The newly described African Ropalidia species exhibits similarity of the behavioural nesting pattern to some Malagasy species (Vesey-Fitzgerald 1950), but the morphological characteristics of both sexes suggest that this species is not evolutionarily closely related to the Malagasy lineage. Therefore, the nesting pattern described here is considered to have evolved independently from the Malagasy species. In addition, this is an example of a rare nesting architecture for mainland African Ropalidia. Besides using natural camouflage for concealment in the nest location, the whitish markings on the body, as opposed to more common yellow ones across the genus, also reflect the light greyish lichen colour’s defensive mimicry.

Although there are no known mainland Ropalidia with a similar nesting pattern, there are comparable examples in a Malagasy species, most notably Ropalidia dubia (Vesey-Fitzgerald 1950). This species was reported to clear the lichen directly on the tree trunk and build a nest in the clearing, and hence the resultant nest was difficult to recognise. Notably, even the wasp behaviour reflected this tendency towards camouflage as a defence mechanism; instead of flying off from the nest if disturbed, the wasps “clung tenaciously to the comb and were quite difficult to drag off” (Vesey-Fitzgerald 1950). In addition, Ropalidia cocoscola Blommers has been reported to build nests in the cavities of the coconut palms stems (Blommers 2012), providing excellent visual (and physical) protection. Finally, numerous Malagasy Ropalidia species with mainly or entirely green(-yellow) colour (Blommers 2012), exhibit defensive mimicry through camouflage with their surroundings.

The selective pressure by ants is assumed to have been the primary evolutionary force driving the social wasp nest architecture (Jeanne 1975; Bouwma et al. 2007). The ant-repelling properties of the nest stalk were not confirmed for Ropalidia, while they are common in Polistes (Jeanne 1975). Although such reports are not numerous, catastrophic ant predation of the entire Ropalidia colonies by Dorylus ants was recorded in Africa (iNat:, confirming the strong evolutionary pressure by ants. In contrast, the visually concealed nest and whitish-yellow body markings suggest that R. amabala sp. nov. is under strong selective pressure from visually driven predators. The same could be claimed for the numerous Malagasy Ropalidia species, suggesting that visually driven predation has an important role in the evolution of some of the African Ropalidia.

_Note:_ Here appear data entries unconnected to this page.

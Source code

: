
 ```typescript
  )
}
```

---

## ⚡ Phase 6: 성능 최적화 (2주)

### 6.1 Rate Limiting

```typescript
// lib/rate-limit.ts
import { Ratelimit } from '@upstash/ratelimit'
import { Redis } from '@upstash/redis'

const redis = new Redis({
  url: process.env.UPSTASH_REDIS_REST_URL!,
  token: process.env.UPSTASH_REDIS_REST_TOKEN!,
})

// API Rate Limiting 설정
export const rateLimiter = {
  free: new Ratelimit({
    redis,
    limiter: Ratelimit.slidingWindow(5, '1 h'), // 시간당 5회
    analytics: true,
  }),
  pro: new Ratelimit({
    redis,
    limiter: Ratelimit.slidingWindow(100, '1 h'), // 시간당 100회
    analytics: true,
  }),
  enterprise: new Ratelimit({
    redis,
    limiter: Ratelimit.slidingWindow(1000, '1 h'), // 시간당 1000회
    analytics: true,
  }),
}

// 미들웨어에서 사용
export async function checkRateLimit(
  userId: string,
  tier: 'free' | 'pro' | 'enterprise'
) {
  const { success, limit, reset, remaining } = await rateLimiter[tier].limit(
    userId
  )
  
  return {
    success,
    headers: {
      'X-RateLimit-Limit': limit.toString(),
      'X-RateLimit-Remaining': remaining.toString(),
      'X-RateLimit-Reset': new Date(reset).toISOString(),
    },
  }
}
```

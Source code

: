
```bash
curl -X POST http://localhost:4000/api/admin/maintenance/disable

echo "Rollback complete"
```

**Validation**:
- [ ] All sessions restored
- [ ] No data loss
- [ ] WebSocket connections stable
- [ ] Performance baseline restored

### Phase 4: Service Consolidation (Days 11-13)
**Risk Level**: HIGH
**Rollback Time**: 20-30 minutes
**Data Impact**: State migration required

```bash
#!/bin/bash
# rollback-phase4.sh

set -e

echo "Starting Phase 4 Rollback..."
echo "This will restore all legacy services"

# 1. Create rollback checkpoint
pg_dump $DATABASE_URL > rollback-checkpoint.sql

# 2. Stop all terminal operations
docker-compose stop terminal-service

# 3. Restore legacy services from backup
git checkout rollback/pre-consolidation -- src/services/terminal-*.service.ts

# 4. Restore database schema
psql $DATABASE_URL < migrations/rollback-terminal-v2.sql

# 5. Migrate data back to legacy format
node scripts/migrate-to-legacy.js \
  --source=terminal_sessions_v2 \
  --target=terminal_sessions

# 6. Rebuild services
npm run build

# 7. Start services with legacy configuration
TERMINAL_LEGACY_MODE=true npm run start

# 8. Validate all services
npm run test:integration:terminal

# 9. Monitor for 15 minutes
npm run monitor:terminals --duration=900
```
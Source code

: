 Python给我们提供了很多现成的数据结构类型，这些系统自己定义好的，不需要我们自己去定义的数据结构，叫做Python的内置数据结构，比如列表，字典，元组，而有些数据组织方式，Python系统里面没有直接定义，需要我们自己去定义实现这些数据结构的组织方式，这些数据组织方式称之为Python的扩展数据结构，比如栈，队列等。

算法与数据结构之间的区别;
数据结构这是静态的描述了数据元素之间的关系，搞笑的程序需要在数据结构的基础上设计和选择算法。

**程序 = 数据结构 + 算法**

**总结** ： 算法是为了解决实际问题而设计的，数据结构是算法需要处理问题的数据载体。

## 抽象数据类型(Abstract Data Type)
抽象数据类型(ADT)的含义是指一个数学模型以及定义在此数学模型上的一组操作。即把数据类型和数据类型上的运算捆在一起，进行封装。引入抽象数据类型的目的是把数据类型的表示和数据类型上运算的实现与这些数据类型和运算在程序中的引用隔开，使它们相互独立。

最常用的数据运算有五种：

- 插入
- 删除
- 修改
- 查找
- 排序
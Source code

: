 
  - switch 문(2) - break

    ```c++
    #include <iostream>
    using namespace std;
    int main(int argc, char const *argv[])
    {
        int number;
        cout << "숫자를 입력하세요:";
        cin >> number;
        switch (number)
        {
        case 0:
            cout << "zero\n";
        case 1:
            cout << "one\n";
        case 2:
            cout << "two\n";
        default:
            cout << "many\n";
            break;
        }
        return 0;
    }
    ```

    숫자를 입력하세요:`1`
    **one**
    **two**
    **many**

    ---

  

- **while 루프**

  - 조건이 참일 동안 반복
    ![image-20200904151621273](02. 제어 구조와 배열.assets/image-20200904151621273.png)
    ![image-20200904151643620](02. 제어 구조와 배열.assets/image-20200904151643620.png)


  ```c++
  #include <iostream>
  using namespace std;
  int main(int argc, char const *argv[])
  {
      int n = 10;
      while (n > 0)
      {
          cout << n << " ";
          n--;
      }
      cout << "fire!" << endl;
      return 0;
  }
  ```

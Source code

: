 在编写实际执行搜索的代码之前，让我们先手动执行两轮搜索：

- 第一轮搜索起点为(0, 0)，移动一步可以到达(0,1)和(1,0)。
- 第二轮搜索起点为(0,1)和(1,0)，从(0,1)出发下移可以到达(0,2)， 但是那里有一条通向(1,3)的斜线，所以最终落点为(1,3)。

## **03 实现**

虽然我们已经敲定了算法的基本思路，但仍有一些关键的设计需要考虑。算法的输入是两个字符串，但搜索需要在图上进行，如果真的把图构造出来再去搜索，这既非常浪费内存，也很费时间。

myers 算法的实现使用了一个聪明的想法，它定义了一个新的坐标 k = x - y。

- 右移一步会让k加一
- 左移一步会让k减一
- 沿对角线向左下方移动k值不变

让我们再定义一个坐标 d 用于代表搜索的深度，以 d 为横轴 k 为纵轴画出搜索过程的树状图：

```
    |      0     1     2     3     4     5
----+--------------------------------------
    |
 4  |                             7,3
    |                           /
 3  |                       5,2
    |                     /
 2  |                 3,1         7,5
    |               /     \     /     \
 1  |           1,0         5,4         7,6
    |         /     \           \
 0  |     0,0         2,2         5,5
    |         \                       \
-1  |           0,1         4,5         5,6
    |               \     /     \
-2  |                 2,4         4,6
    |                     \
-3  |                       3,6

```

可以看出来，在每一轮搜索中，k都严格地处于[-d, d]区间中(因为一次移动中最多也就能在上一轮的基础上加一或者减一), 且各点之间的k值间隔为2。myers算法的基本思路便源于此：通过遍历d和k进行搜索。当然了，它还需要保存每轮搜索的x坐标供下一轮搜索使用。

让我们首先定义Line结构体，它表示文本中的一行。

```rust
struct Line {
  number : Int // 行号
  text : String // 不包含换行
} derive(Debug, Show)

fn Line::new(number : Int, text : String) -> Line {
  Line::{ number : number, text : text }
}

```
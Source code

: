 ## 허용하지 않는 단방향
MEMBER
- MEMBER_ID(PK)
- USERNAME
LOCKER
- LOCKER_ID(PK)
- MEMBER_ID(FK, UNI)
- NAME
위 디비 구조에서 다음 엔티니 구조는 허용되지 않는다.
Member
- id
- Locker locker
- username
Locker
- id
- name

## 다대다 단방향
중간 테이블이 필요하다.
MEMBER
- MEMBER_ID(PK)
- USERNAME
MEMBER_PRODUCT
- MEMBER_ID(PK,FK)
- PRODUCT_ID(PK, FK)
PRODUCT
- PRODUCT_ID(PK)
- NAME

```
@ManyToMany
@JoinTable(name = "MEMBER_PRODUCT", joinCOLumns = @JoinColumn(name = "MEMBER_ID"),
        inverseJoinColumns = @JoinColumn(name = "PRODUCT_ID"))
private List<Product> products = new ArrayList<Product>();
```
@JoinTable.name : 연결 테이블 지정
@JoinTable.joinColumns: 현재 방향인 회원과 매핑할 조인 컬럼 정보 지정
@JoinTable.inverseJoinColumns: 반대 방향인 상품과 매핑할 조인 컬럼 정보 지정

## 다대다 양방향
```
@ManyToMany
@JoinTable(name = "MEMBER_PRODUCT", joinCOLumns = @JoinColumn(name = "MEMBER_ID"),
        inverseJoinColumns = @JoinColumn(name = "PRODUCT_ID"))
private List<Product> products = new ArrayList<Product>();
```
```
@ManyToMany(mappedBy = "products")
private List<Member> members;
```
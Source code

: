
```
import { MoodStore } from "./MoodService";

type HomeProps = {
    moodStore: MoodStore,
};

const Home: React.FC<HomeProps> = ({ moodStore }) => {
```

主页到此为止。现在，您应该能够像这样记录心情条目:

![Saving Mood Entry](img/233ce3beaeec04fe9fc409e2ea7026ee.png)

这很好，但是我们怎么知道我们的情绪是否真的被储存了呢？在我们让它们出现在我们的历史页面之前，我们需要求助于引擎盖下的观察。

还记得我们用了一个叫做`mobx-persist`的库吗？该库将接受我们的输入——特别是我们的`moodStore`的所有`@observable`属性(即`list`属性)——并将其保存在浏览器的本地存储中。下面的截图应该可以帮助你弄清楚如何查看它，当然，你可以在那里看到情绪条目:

Sincere thanks goes to James M. Carpenter (Division of Invertebrate Zoology, American Museum of Natural History, New York, USA) for continuous support and guidance. In addition, we are grateful to Martin Schwarz (Oberösterreichisches Landesmuseum, Linz, Austria; loan 2018/22), Marco Uliana (Museo di Storia Naturale di Venezia, Italy) for collection access and loan, Frederique Bakker (National Museum of Natural History, Naturalis, Leiden, the Netherlands; loan 14525) and Michael Greeff (Entomological Collection, ETH Zurich, Switzerland; loan 1091) for collection access and loans that were used in comparative analysis. Finally, sincere thanks goes to all iNat users, who continue to document, prepare and make their observations publicly available.